A road junction at the entrance into Epe from the Lekki-Epe Expressway features a sculpture of two giant fish, erected by the Lagos State Government.

Notable higher institutions like Lagos State University (LASU), Yaba College of Technology, Lagos State University of Education (LASUED) (Formerly known as Michael Otedola College of Primary Education - MOCPED), and St. Augustine university all have campuses in Epe area of Lagos, Nigeria.

== History ==
In years past, before this settlement came to be called Epe, the town had earlier been known as Igbo Obo (Forest of Monkeys). Some group of hunters from Ijebu, were led by one Urankaloye or Uraka had visited this part of the world during a hunting expedition in search for animals. Though it later served as the refuge for the forces of Kosoko, the Yoruba king ousted from Eko area of Lagos by the British in 1851. In 1892, Epe was the embarkation point for the military expedition sent by Sir Gilbert Carter, the then Governor of Lagos, to defeat the awujale (the Ijebu political and spiritual ruler) at Ijebu-Ode. Uraka and Aramope which were both hunters then left Ile-Ife on a hunting expedition arriving in Ijebu-Ode, Uraka never knew that he was on a threshold of history.

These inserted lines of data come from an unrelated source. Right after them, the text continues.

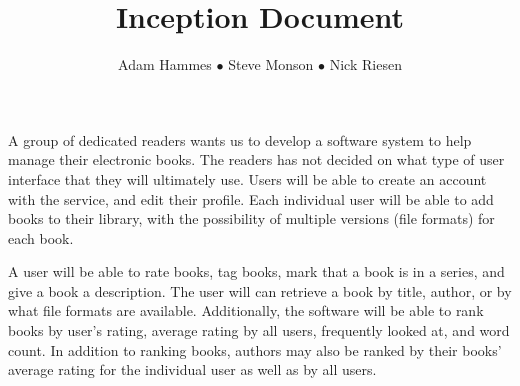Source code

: \documentclass{article}
\title{Inception Document}
\author{Adam Hammes $\bullet$ Steve Monson $\bullet$ Nick Riesen}
\begin{document}
\maketitle

A group of dedicated readers wants us to develop a software system to help manage their electronic books.
The readers has not decided on what type of user interface that they will ultimately use.
Users will be able to create an account with the service, and edit their profile.
Each individual user will be able to add books to their library, with the possibility of multiple versions (file formats) for each book.

A user will be able to rate books, tag books, mark that a book is in a series, and give a book a description.
The user will can retrieve a book by title, author, or by what file formats are available.
Additionally, the software will be able to rank books by user's rating, average rating by all users, frequently looked at, and word count.
In addition to ranking books, authors may also be ranked by their books' average rating for the individual user as well as by all users.
\end{document}
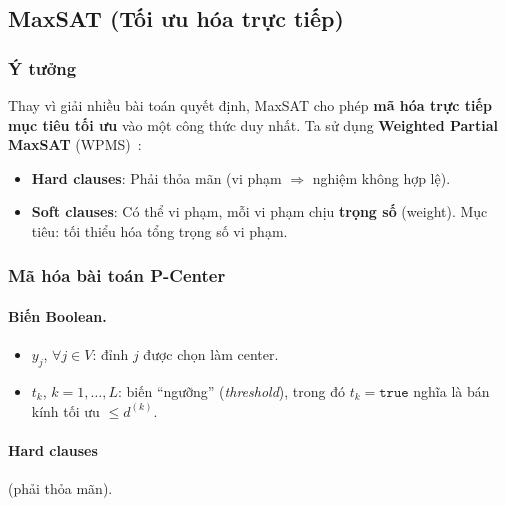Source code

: \documentclass[11pt,a4paper]{article}
\begin{document}
\subsection{MaxSAT (Tối ưu hóa trực tiếp)}
\label{sec:maxsat}

\subsubsection{Ý tưởng}

Thay vì giải nhiều bài toán quyết định, MaxSAT cho phép \textbf{mã hóa trực tiếp mục tiêu tối ưu} vào một công thức duy nhất.
Ta sử dụng \textbf{Weighted Partial MaxSAT} (WPMS)~\cite{li2021maxsat}:
\begin{itemize}[nosep]
    \item \textbf{Hard clauses}: Phải thỏa mãn (vi phạm $\Rightarrow$ nghiệm không hợp lệ).
    \item \textbf{Soft clauses}: Có thể vi phạm, mỗi vi phạm chịu \textbf{trọng số} (weight). Mục tiêu: tối thiểu hóa tổng trọng số vi phạm.
\end{itemize}

\subsubsection{Mã hóa bài toán P-Center}

\paragraph{Biến Boolean.}
\begin{itemize}[nosep]
    \item $y_j$, $\forall j \in V$: đỉnh $j$ được chọn làm center.
    \item $t_k$, $k = 1, \dots, L$: biến ``ngưỡng'' (\textit{threshold}), trong đó $t_k = \texttt{true}$ nghĩa là bán kính tối ưu $\le d^{(k)}$.
\end{itemize}

\paragraph{Hard clauses} (phải thỏa mãn).
\end{document}
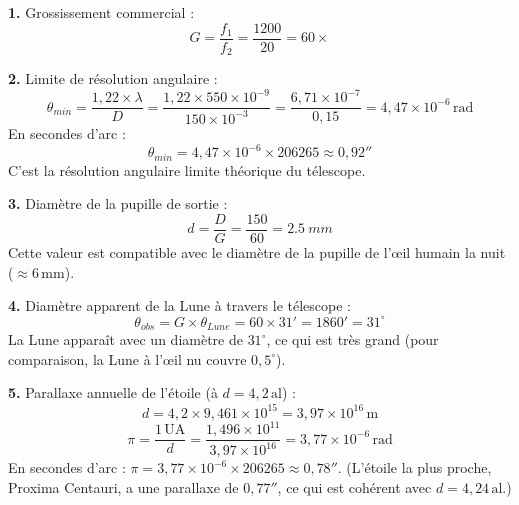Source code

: \documentclass[12pt,a4paper]{article}
\begin{document}
\begin{boitecorrige}
\textbf{1.} Grossissement commercial :
\[
G = \frac{f_1}{f_2} = \frac{1200}{20} = 60\times
\]

\textbf{2.} Limite de résolution angulaire :
\[
\theta_{min} = \frac{1{,}22\times\lambda}{D} = \frac{1{,}22\times550\times10^{-9}}{150\times10^{-3}} = \frac{6{,}71\times10^{-7}}{0{,}15} = 4{,}47\times10^{-6}\,\text{rad}
\]
En secondes d'arc :
\[
\theta_{min} = 4{,}47\times10^{-6}\times206265 \approx 0{,}92''
\]
C'est la résolution angulaire limite théorique du télescope.

\textbf{3.} Diamètre de la pupille de sortie :
\[
d = \frac{D}{G} = \frac{150}{60} = \qty{2.5}{mm}
\]
Cette valeur est compatible avec le diamètre de la pupille de l'\oe{}il humain la nuit ($\approx 6\,\text{mm}$).

\textbf{4.} Diamètre apparent de la Lune à travers le télescope :
\[
\theta_{obs} = G\times\theta_{Lune} = 60\times31' = 1860' = 31^\circ
\]
La Lune apparaît avec un diamètre de $31^\circ$, ce qui est très grand (pour comparaison, la Lune à l'\oe{}il nu couvre $0{,}5^\circ$).

\textbf{5.} Parallaxe annuelle de l'étoile (à $d = 4{,}2\,\text{al}$) :
\[
d = 4{,}2 \times 9{,}461\times10^{15} = 3{,}97\times10^{16}\,\text{m}
\]
\[
\pi = \frac{1\,\text{UA}}{d} = \frac{1{,}496\times10^{11}}{3{,}97\times10^{16}} = 3{,}77\times10^{-6}\,\text{rad}
\]
En secondes d'arc : $\pi = 3{,}77\times10^{-6}\times206265 \approx 0{,}78''$. (L'étoile la plus proche, Proxima Centauri, a une parallaxe de $0{,}77''$, ce qui est cohérent avec $d = 4{,}24\,\text{al}$.)
\end{boitecorrige}

\ifdefined\inMainDoc\else
\end{document}
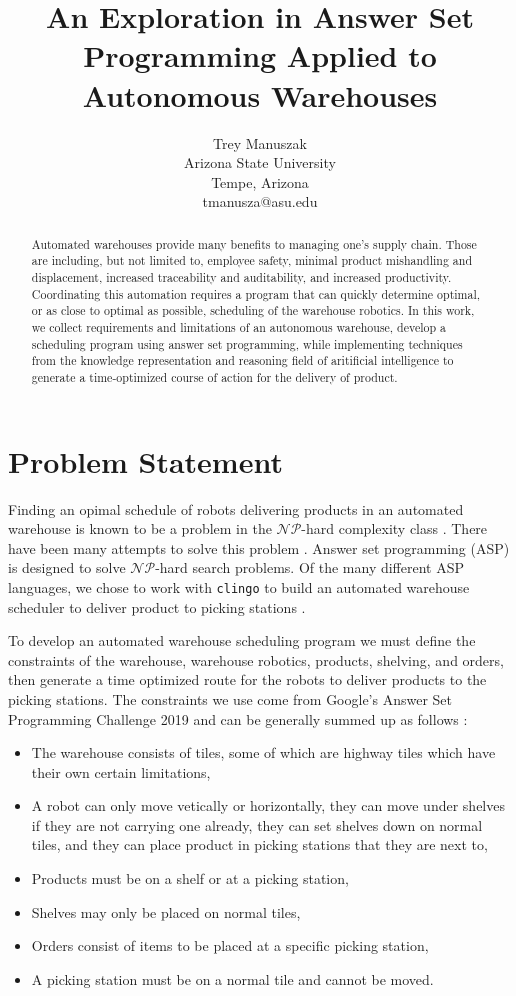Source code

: \documentclass[letterpaper]{article} %
\title{An Exploration in Answer Set Programming Applied to Autonomous Warehouses}
\author{Trey Manuszak\\
Arizona State University\\ %
Tempe, Arizona\\
tmanusza@asu.edu %
}
\begin{document}
\maketitle

\begin{abstract}
Automated warehouses provide many benefits to managing one's supply chain. Those are including, but not limited to, employee safety, minimal product mishandling and displacement, increased traceability and auditability, and increased productivity. Coordinating this automation requires a program that can quickly determine optimal, or as close to optimal as possible, scheduling of the warehouse robotics. In this work, we collect requirements and limitations of an autonomous warehouse, develop a scheduling program using answer set programming, while implementing techniques from the knowledge representation and reasoning field of aritificial intelligence to generate a time-optimized course of action for the delivery of product.
\end{abstract}

\section{Problem Statement}
Finding an opimal schedule of robots delivering products in an automated warehouse is known to be a problem in the $\mathcal{NP}$-hard complexity class \cite{LENSTRA1977343}. There have been many attempts to solve this problem . Answer set programming (ASP) is designed to solve $\mathcal{NP}$-hard search problems. Of the many different ASP languages, we chose to work with \texttt{clingo} to build an automated warehouse scheduler to deliver product to picking stations \cite{clingo}.

To develop an automated warehouse scheduling program we must define the constraints of the warehouse, warehouse robotics, products, shelving, and orders, then generate a time optimized route for the robots to deliver products to the picking stations. The constraints we use come from Google's Answer Set Programming Challenge 2019 and can be generally summed up as follows \cite{gasp}:

\begin{itemize}
\item The warehouse consists of tiles, some of which are highway tiles which have their own certain limitations,
\item A robot can only move vetically or horizontally, they can move under shelves if they are not carrying one already, they can set shelves down on normal tiles, and they can place product in picking stations that they are next to,
\item Products must be on a shelf or at a picking station,
\item Shelves may only be placed on normal tiles,
\item Orders consist of items to be placed at a specific picking station,
\item A picking station must be on a normal tile and cannot be moved.
\end{itemize}
\end{document}
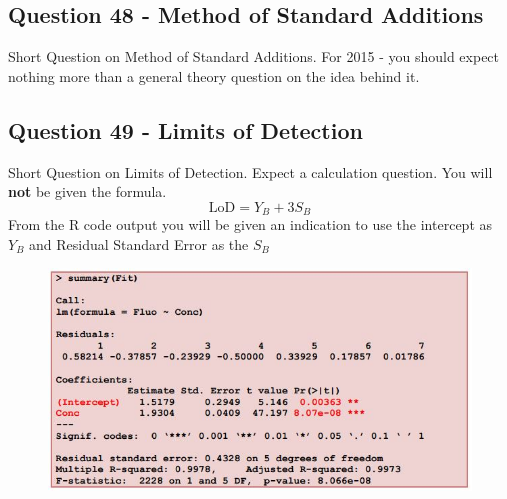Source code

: \documentclass[a4paper,12pt]{article}
\begin{document}
\newpage
\subsection*{Question 48 - Method of Standard Additions}
Short Question on Method of Standard Additions. For 2015 - you should expect nothing more than a general theory question on the idea behind it.
\subsection*{Question 49 - Limits of Detection}
Short Question on Limits of Detection. Expect a calculation question. You will \textbf{not} be given the formula.
\[\mbox{LoD} = Y_B + 3S_B\]
From the R code output you will be given an indication to use the intercept  as $Y_B$ and  Residual Standard Error  as the $S_B$ %
\begin{figure}[h!]
\centering
\includegraphics[width=1.1\linewidth]{image/LoD}
\caption{}
\label{fig:LoD}
\end{figure}
\end{document}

When Uraka got to Ijebu-Ode, he got a message through an Ifa divination. He was told to move southwards towards the sea and should settle anywhere between his crossing of the sixth and seventh river. After crossing the fifth river called "OTERIN" (Cold Water), he got to a place later identified as 'Poka' where he used his popoka stick to strike the ground. Poka town was derived from his name called Uraka's popoka stick. At Poka, the Ifa oracle was further consulted for direction which led Uraka to proceed and after crossing the sixth river, he finally settled in a place called "ETITA".

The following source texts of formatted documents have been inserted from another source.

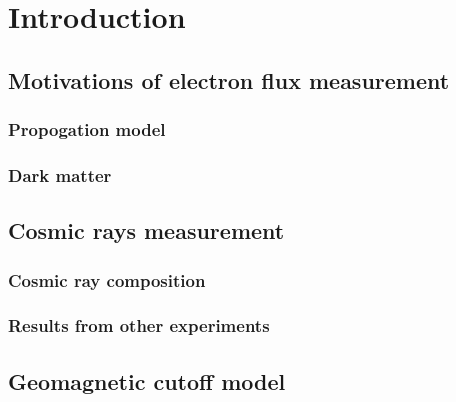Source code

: \part{Introduction}

\chapter{Motivations of electron flux measurement}
\section{Propogation model}
\section{Dark matter}

\chapter{Cosmic rays measurement}
\section{Cosmic ray composition}
\section{Results from other experiments}

\chapter{Geomagnetic cutoff model}
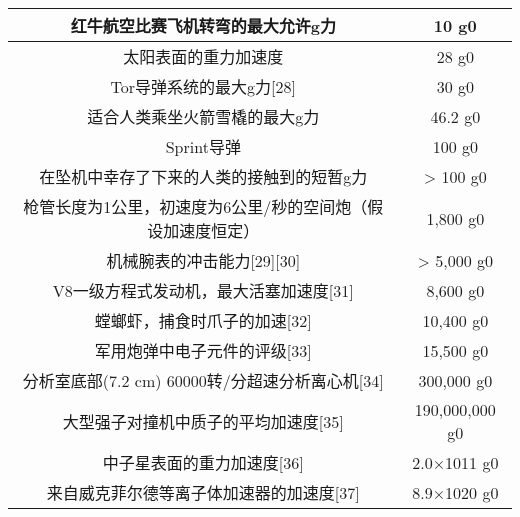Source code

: \begin{table}[ht]
\begin{tabular}{|c|c}
\hline
红牛航空比赛飞机转弯的最大允许g力 & 10 g0 \\
\hline
太阳表面的重力加速度 & 28 g0 \\
\hline
Tor导弹系统的最大g力[28] & 30 g0 \\
\hline
适合人类乘坐火箭雪橇的最大g力 & 46.2 g0 \\
\hline
Sprint导弹 & 100 g0 \\
\hline
在坠机中幸存了下来的人类的接触到的短暂g力 & > 100 g0 \\
\hline
枪管长度为1公里，初速度为6公里/秒的空间炮（假设加速度恒定） & 1,800 g0 \\
\hline
机械腕表的冲击能力[29][30] & > 5,000 g0 \\
\hline
V8一级方程式发动机，最大活塞加速度[31] & 8,600 g0 \\
\hline
螳螂虾，捕食时爪子的加速[32] & 10,400 g0 \\
\hline
军用炮弹中电子元件的评级[33] & 15,500 g0 \\
\hline
分析室底部(7.2 cm) 60000转/分超速分析离心机[34] & 300,000 g0 \\
\hline
大型强子对撞机中质子的平均加速度[35] & 190,000,000 g0 \\
\hline
中子星表面的重力加速度[36] & 2.0×1011 g0 \\
\hline
来自威克菲尔德等离子体加速器的加速度[37] & 8.9×1020 g0 \\
\hline
\end{tabular}
\end{table}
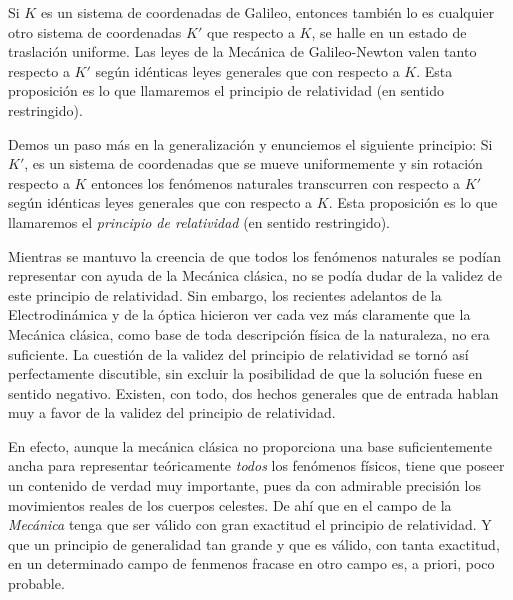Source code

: \documentclass[spanish]{book}
\begin{document}
Si $K$ es un sistema de coordenadas de Galileo, entonces también lo es cualquier otro
sistema de coordenadas $K'$ que respecto a $K$, se halle en un estado de traslación
uniforme. Las leyes de la Mecánica de Galileo-Newton valen tanto respecto a
$K'$ según idénticas leyes generales que con respecto a $K$. Esta proposición es lo
que llamaremos el principio de relatividad (en sentido restringido).

Demos un paso más en la generalización y enunciemos el siguiente principio: Si $K'$,
es un sistema de coordenadas que se mueve uniformemente y sin rotación respecto a $K$
entonces los fenómenos naturales transcurren con respecto a $K'$ según idénticas leyes
generales que con respecto a $K$. Esta proposición es lo que llamaremos el \emph{principio de
relatividad} (en sentido restringido).

Mientras se mantuvo la creencia de que todos los fenómenos naturales se podían
representar con ayuda de la Mecánica clásica, no se podía dudar de la validez de este
principio de relatividad. Sin embargo, los recientes adelantos de la Electrodinámica y
de la óptica hicieron ver cada vez más claramente que la Mecánica clásica, como base
de toda descripción física de la naturaleza, no era suficiente. La cuestión de la validez
del principio de relatividad se tornó así perfectamente discutible, sin excluir la
posibilidad de que la solución fuese en sentido negativo. Existen, con todo, dos
hechos generales que de entrada hablan muy a favor de la validez del principio de
relatividad. 

En efecto, aunque la mecánica clásica no proporciona una base
suficientemente ancha para representar teóricamente \textit{todos} los fenómenos físicos,
tiene que poseer un contenido de verdad muy importante, pues da con admirable
precisión los movimientos reales de los cuerpos celestes. De ahí que en el campo de la
\textit{Mecánica} tenga que ser válido con gran exactitud el principio de relatividad. Y que un
principio de generalidad tan grande y que es válido, con tanta exactitud, en un
determinado campo de fenmenos fracase en otro campo es, a priori, poco
probable.
\end{document}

Upon settling at Etita, Uraka saw a smoke emanating from a heavily thick forest towards the lagoon. To see things for himself, Uraka traced the source of the smoke where he met some fishermen named Opute, Lugbasa, Alaro and Ogunmodede. Alaro and Ogunmodede were married but childless. Both later became deities and are worshipped in Epe till date, hence all Epe's sons and daughters are referred to as "Omo Epe Alaro Ogunmodede".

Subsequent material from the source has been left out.